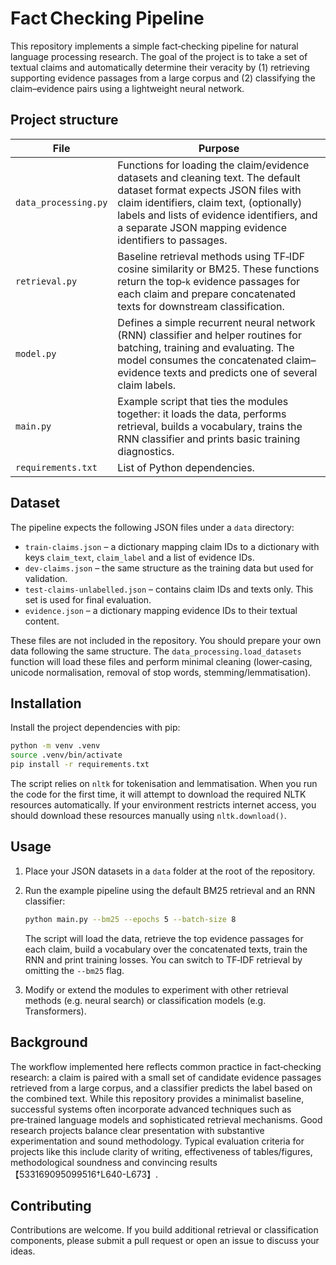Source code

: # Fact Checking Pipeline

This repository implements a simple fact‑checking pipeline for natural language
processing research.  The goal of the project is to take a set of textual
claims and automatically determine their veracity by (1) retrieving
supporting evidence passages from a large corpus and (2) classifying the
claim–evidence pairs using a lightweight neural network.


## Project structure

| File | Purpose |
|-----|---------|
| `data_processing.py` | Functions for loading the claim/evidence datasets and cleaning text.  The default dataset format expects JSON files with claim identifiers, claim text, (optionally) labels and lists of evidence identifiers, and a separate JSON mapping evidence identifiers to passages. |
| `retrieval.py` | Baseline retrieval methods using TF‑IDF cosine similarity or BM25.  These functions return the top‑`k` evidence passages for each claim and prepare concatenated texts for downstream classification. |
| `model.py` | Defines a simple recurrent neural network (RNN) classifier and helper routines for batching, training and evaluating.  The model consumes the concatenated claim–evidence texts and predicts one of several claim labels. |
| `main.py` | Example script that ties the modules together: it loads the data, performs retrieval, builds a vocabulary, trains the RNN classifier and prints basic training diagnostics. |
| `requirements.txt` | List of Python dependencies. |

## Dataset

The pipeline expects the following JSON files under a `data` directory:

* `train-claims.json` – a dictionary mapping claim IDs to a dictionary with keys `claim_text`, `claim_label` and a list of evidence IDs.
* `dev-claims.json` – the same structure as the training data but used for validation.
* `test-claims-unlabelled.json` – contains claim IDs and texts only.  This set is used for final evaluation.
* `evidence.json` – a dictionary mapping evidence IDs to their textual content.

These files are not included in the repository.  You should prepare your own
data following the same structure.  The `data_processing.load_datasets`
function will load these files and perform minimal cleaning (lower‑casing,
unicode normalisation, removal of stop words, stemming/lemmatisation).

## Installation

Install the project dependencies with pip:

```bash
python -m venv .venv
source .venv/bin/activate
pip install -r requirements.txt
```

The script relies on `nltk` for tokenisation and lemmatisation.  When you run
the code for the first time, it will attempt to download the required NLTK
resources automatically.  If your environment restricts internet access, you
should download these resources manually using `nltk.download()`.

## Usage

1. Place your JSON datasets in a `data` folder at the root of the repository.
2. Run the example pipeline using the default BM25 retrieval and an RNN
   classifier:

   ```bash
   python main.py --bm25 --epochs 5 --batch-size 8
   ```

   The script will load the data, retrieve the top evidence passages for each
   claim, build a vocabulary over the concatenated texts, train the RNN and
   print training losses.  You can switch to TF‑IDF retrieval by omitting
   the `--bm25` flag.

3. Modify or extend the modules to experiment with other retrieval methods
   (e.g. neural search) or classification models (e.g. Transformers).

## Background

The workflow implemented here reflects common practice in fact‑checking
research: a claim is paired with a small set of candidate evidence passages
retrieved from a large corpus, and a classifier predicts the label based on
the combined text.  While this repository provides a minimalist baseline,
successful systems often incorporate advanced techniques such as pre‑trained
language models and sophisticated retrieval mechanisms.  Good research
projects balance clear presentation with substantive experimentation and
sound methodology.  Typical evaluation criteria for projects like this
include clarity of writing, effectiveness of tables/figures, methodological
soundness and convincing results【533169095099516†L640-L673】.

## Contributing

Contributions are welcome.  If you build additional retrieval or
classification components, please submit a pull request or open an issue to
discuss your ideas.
★ ★ ★ ★ ★ ★ ★
Problem details →
Copy every line that contains "script" from the listing above.

Answer to the problem →
| `main.py` | Example script that ties the modules together: it loads the data, performs retrieval, builds a vocabulary, trains the RNN classifier and prints basic training diagnostics. |
The script relies on `nltk` for tokenisation and lemmatisation.  When you run
   The script will load the data, retrieve the top evidence passages for each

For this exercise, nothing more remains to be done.